__Extracted entries__
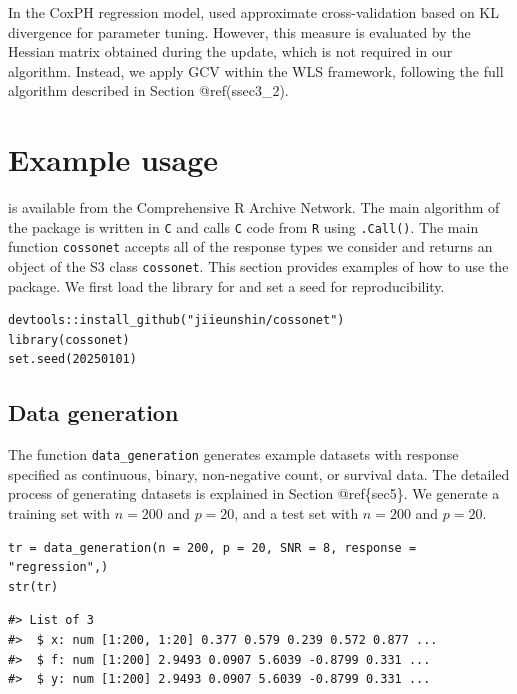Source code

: In the CoxPH regression model, \citet{Leng:2006} used approximate cross-validation based on KL divergence for parameter tuning. However, this measure is evaluated by the Hessian matrix obtained during the update, which is not required in our algorithm. Instead, we apply GCV within the WLS framework, following the full algorithm described in Section @ref(ssec3\_2).

\hypertarget{sec4}{%
\section{Example usage}\label{sec4}}

 is available from the Comprehensive R Archive Network. The main algorithm of the  package is written in \texttt{C} and calls \texttt{C} code from \texttt{R} using \texttt{.Call()}. The main function \texttt{cossonet} accepts all of the response types we consider and returns an object of the S3 class \texttt{cossonet}. This section provides examples of how to use the  package. We first load the library for  and set a seed for reproducibility.

\begin{verbatim}
devtools::install_github("jiieunshin/cossonet")
library(cossonet)
set.seed(20250101)
\end{verbatim}

\hypertarget{ssec4_1}{%
\subsection{Data generation}\label{ssec4_1}}

The function \texttt{data\_generation} generates example datasets with response specified as continuous, binary, non-negative count, or survival data. The detailed process of generating datasets is explained in Section @ref\{sec5\}. We generate a training set with \(n=200\) and \(p=20\), and a test set with \(n=200\) and \(p=20\).

\begin{verbatim}
tr = data_generation(n = 200, p = 20, SNR = 8, response = "regression",)
str(tr)
\end{verbatim}

\begin{verbatim}
#> List of 3
#>  $ x: num [1:200, 1:20] 0.377 0.579 0.239 0.572 0.877 ...
#>  $ f: num [1:200] 2.9493 0.0907 5.6039 -0.8799 0.331 ...
#>  $ y: num [1:200] 2.9493 0.0907 5.6039 -0.8799 0.331 ...
\end{verbatim}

__Problem statement__
Output the entries above exactly. Do not include the pictures.

__Answer below__
Source code

: In the CoxPH regression model, \citet{Leng:2006} used approximate cross-validation based on KL divergence for parameter tuning. However, this measure is evaluated by the Hessian matrix obtained during the update, which is not required in our algorithm. Instead, we apply GCV within the WLS framework, following the full algorithm described in Section @ref(ssec3\_2).

\hypertarget{sec4}{%
\section{Example usage}\label{sec4}}

 is available from the Comprehensive R Archive Network. The main algorithm of the  package is written in \texttt{C} and calls \texttt{C} code from \texttt{R} using \texttt{.Call()}. The main function \texttt{cossonet} accepts all of the response types we consider and returns an object of the S3 class \texttt{cossonet}. This section provides examples of how to use the  package. We first load the library for  and set a seed for reproducibility.

\begin{verbatim}
devtools::install_github("jiieunshin/cossonet")
library(cossonet)
set.seed(20250101)
\end{verbatim}

\hypertarget{ssec4_1}{%
\subsection{Data generation}\label{ssec4_1}}

The function \texttt{data\_generation} generates example datasets with response specified as continuous, binary, non-negative count, or survival data. The detailed process of generating datasets is explained in Section @ref\{sec5\}. We generate a training set with \(n=200\) and \(p=20\), and a test set with \(n=200\) and \(p=20\).

\begin{verbatim}
tr = data_generation(n = 200, p = 20, SNR = 8, response = "regression",)
str(tr)
\end{verbatim}

\begin{verbatim}
#> List of 3
#>  $ x: num [1:200, 1:20] 0.377 0.579 0.239 0.572 0.877 ...
#>  $ f: num [1:200] 2.9493 0.0907 5.6039 -0.8799 0.331 ...
#>  $ y: num [1:200] 2.9493 0.0907 5.6039 -0.8799 0.331 ...
\end{verbatim}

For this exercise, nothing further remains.